WORK TASK: Every line of the entries below that mentions "beam" is to be copied out.

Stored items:
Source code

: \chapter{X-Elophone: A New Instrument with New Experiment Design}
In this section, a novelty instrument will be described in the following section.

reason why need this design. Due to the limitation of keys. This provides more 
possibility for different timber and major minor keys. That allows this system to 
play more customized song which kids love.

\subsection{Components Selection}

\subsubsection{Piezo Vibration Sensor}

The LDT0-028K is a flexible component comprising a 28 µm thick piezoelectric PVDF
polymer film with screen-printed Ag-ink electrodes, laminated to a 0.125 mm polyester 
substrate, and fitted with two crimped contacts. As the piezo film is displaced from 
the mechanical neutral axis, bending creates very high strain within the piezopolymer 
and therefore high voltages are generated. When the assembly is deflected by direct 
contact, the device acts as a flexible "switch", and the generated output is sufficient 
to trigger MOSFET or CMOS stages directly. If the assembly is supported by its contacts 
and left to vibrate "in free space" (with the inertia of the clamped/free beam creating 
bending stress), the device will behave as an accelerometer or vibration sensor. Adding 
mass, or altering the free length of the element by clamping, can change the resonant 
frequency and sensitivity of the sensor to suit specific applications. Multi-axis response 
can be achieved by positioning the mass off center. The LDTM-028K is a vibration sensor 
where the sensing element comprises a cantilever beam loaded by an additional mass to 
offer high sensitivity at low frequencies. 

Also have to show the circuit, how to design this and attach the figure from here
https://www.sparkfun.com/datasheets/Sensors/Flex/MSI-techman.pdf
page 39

--

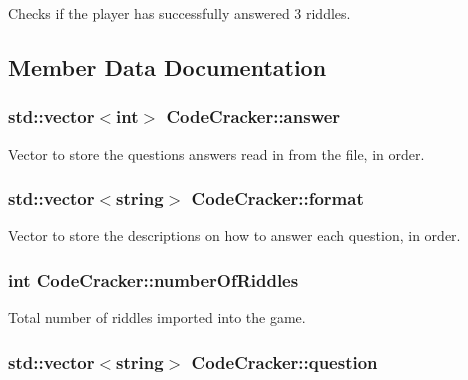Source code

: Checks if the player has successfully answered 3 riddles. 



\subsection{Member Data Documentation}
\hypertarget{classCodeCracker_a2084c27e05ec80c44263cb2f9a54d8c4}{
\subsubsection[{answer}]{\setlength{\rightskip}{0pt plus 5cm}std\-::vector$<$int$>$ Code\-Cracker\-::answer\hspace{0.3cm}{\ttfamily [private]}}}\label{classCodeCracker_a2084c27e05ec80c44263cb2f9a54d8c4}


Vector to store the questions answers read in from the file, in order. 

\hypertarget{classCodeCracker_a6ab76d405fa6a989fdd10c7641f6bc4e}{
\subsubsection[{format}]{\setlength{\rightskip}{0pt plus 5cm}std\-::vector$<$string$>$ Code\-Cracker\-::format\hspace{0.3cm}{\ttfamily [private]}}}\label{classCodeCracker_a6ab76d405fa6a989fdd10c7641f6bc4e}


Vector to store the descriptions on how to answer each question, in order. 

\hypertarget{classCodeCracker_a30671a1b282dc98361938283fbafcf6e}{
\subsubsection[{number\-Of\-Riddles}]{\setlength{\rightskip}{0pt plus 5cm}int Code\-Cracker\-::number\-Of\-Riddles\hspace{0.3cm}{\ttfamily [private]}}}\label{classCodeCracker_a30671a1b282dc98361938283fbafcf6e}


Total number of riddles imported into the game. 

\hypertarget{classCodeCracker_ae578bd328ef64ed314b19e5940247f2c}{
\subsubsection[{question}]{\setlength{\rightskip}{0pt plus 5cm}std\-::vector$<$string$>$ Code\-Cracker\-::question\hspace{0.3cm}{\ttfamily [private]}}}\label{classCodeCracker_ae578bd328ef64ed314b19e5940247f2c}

TASK SOLUTION:
and left to vibrate "in free space" (with the inertia of the clamped/free beam creating 
where the sensing element comprises a cantilever beam loaded by an additional mass to 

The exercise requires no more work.